* Task directions *
For every line in the records that has the word "bytes", make a copy.

------------------------------------------------------------------------

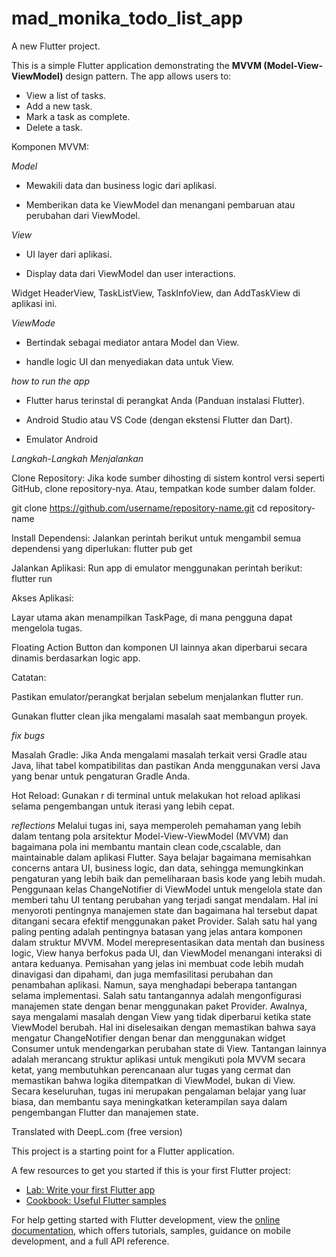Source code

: # mad_monika_todo_list_app

A new Flutter project.


This is a simple Flutter application demonstrating the **MVVM (Model-View-ViewModel)** design pattern. The app allows users to:
- View a list of tasks.
- Add a new task.
- Mark a task as complete.
- Delete a task.

Komponen MVVM:

*Model*

- Mewakili data dan business logic dari aplikasi.

- Memberikan data ke ViewModel dan menangani pembaruan atau perubahan dari ViewModel.

*View*

- UI layer dari aplikasi.

- Display data dari ViewModel dan user interactions.

Widget HeaderView, TaskListView, TaskInfoView, dan AddTaskView di aplikasi ini.

*ViewMode*

- Bertindak sebagai mediator antara Model dan View.

- handle logic UI dan menyediakan data untuk View.

*how to run the app*

- Flutter harus terinstal di perangkat Anda (Panduan instalasi Flutter).

- Android Studio atau VS Code (dengan ekstensi Flutter dan Dart).

- Emulator Android

*Langkah-Langkah Menjalankan*

Clone Repository:
Jika kode sumber dihosting di sistem kontrol versi seperti GitHub, clone repository-nya. Atau, tempatkan kode sumber dalam folder.

git clone https://github.com/username/repository-name.git
cd repository-name

Install Dependensi:
Jalankan perintah berikut untuk mengambil semua dependensi yang diperlukan:
flutter pub get

Jalankan Aplikasi:
Run app di emulator menggunakan perintah berikut:
flutter run

Akses Aplikasi:

Layar utama akan menampilkan TaskPage, di mana pengguna dapat mengelola tugas.

Floating Action Button dan komponen UI lainnya akan diperbarui secara dinamis berdasarkan logic app.

Catatan:

Pastikan emulator/perangkat berjalan sebelum menjalankan flutter run.

Gunakan flutter clean jika mengalami masalah saat membangun proyek.

*fix bugs*

Masalah Gradle:
Jika Anda mengalami masalah terkait versi Gradle atau Java, lihat tabel kompatibilitas dan pastikan Anda menggunakan versi Java yang benar untuk pengaturan Gradle Anda.

Hot Reload:
Gunakan r di terminal untuk melakukan hot reload aplikasi selama pengembangan untuk iterasi yang lebih cepat.

*reflections*
Melalui tugas ini, saya memperoleh pemahaman yang lebih dalam tentang pola arsitektur Model-View-ViewModel (MVVM) dan bagaimana pola ini membantu mantain clean code,cscalable, dan maintainable dalam aplikasi Flutter. Saya belajar bagaimana memisahkan concerns antara UI, business logic, dan data, sehingga memungkinkan pengaturan yang lebih baik dan pemeliharaan basis kode yang lebih mudah. Penggunaan kelas ChangeNotifier di ViewModel untuk mengelola state dan memberi tahu UI tentang perubahan yang terjadi sangat mendalam. Hal ini menyoroti pentingnya manajemen state dan bagaimana hal tersebut dapat ditangani secara efektif menggunakan paket Provider.
Salah satu hal yang paling penting adalah pentingnya batasan yang jelas antara komponen dalam struktur MVVM. Model merepresentasikan data mentah dan business logic, View hanya berfokus pada UI, dan ViewModel menangani interaksi di antara keduanya. Pemisahan yang jelas ini membuat code lebih mudah dinavigasi dan dipahami, dan juga memfasilitasi perubahan dan penambahan aplikasi.
Namun, saya menghadapi beberapa tantangan selama implementasi. Salah satu tantangannya adalah mengonfigurasi manajemen state dengan benar menggunakan paket Provider. Awalnya, saya mengalami masalah dengan View yang tidak diperbarui ketika state ViewModel berubah. Hal ini diselesaikan dengan memastikan bahwa saya mengatur ChangeNotifier dengan benar dan menggunakan widget Consumer untuk mendengarkan perubahan state di View. Tantangan lainnya adalah merancang struktur aplikasi untuk mengikuti pola MVVM secara ketat, yang membutuhkan perencanaan alur tugas yang cermat dan memastikan bahwa logika ditempatkan di ViewModel, bukan di View.
Secara keseluruhan, tugas ini merupakan pengalaman belajar yang luar biasa, dan membantu saya meningkatkan keterampilan saya dalam pengembangan Flutter dan manajemen state.

Translated with DeepL.com (free version)

This project is a starting point for a Flutter application.

A few resources to get you started if this is your first Flutter project:

- [Lab: Write your first Flutter app](https://docs.flutter.dev/get-started/codelab)
- [Cookbook: Useful Flutter samples](https://docs.flutter.dev/cookbook)

For help getting started with Flutter development, view the
[online documentation](https://docs.flutter.dev/), which offers tutorials,
samples, guidance on mobile development, and a full API reference.

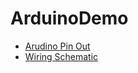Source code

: # ArduinoDemo
- [Arudino Pin Out](Diagrams/Pinout-NANO33IoT_latest.png)
- [Wiring Schematic](Diagrams/schematics.png)
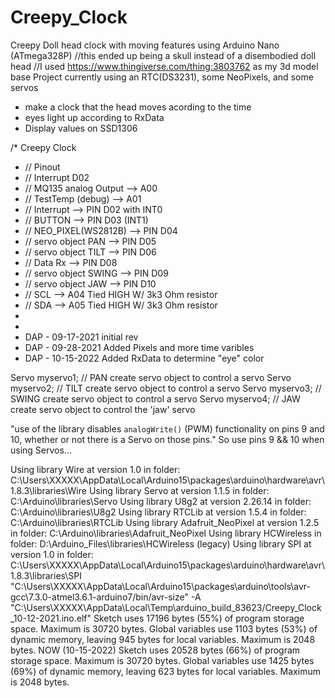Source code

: # Creepy_Clock
Creepy Doll head clock with moving features using Arduino Nano (ATmega328P)
//this ended up being a skull instead of a disembodied doll head
//I used https://www.thingiverse.com/thing:3803762 as my 3d model base
Project currently using an RTC(DS3231), some NeoPixels, and some servos 
 *  make a clock that the head moves acording to the time
 *  eyes light up according to RxData
 *  Display values on SSD1306


/* Creepy Clock
*  // Pinout
 *  //  Interrupt D02
 *  //  MQ135 analog Output --> A00
 *  //  TestTemp (debug)    --> A01
 *  //  Interrupt           --> PIN D02 with INT0
 *  //  BUTTON              --> PIN D03 (INT1)
 *  //  NEO_PIXEL(WS2812B)  --> PIN D04
 *  //  servo object  PAN   --> PIN D05
 *  //  servo object  TILT  --> PIN D06
 *  //  Data Rx             --> PIN D08
 *  //  servo object  SWING --> PIN D09
 *  //  servo object  JAW   --> PIN D10
 *  //  SCL                 --> A04 Tied HIGH W/ 3k3 Ohm resistor
 *  //  SDA                 --> A05 Tied HIGH W/ 3k3 Ohm resistor
 *   
 *  
 *  DAP - 09-17-2021 initial rev
 *  DAP - 09-28-2021 Added Pixels and  more time varibles
 *  DAP - 10-15-2022 Added RxData to determine "eye" color

Servo myservo1;  // PAN   create servo object to control a servo
Servo myservo2;  // TILT  create servo object to control a servo
Servo myservo3;  // SWING create servo object to control a servo
Servo myservo4;  // JAW   create servo object to control the 'jaw' servo

  "use of the library disables `analogWrite()` (PWM) functionality on pins 9 and 10, whether or not there is a Servo on those pins."
  So use pins 9 && 10 when using Servos...

Using library Wire at version 1.0 in folder: C:\Users\XXXXX\AppData\Local\Arduino15\packages\arduino\hardware\avr\1.8.3\libraries\Wire 
Using library Servo at version 1.1.5 in folder: C:\Arduino\libraries\Servo 
Using library U8g2 at version 2.26.14 in folder: C:\Arduino\libraries\U8g2 
Using library RTCLib at version 1.5.4 in folder: C:\Arduino\libraries\RTCLib 
Using library Adafruit_NeoPixel at version 1.2.5 in folder: C:\Arduino\libraries\Adafruit_NeoPixel 
Using library HCWireless in folder: D:\Arduino_Files\libraries\HCWireless (legacy)
Using library SPI at version 1.0 in folder: C:\Users\XXXXX\AppData\Local\Arduino15\packages\arduino\hardware\avr\1.8.3\libraries\SPI 
"C:\\Users\\XXXXX\\AppData\\Local\\Arduino15\\packages\\arduino\\tools\\avr-gcc\\7.3.0-atmel3.6.1-arduino7/bin/avr-size" -A "C:\\Users\\XXXXX\\AppData\\Local\\Temp\\arduino_build_83623/Creepy_Clock_10-12-2021.ino.elf"
Sketch uses 17196 bytes (55%) of program storage space. Maximum is 30720 bytes.
Global variables use 1103 bytes (53%) of dynamic memory, leaving 945 bytes for local variables. Maximum is 2048 bytes.
NOW (10-15-2022)
Sketch uses 20528 bytes (66%) of program storage space. Maximum is 30720 bytes.
Global variables use 1425 bytes (69%) of dynamic memory, leaving 623 bytes for local variables. Maximum is 2048 bytes.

------------------------------------------------------------------------

* Reply *
Sketch uses 17196 bytes (55%) of program storage space. Maximum is 30720 bytes.
Global variables use 1103 bytes (53%) of dynamic memory, leaving 945 bytes for local variables. Maximum is 2048 bytes.
Sketch uses 20528 bytes (66%) of program storage space. Maximum is 30720 bytes.
Global variables use 1425 bytes (69%) of dynamic memory, leaving 623 bytes for local variables. Maximum is 2048 bytes.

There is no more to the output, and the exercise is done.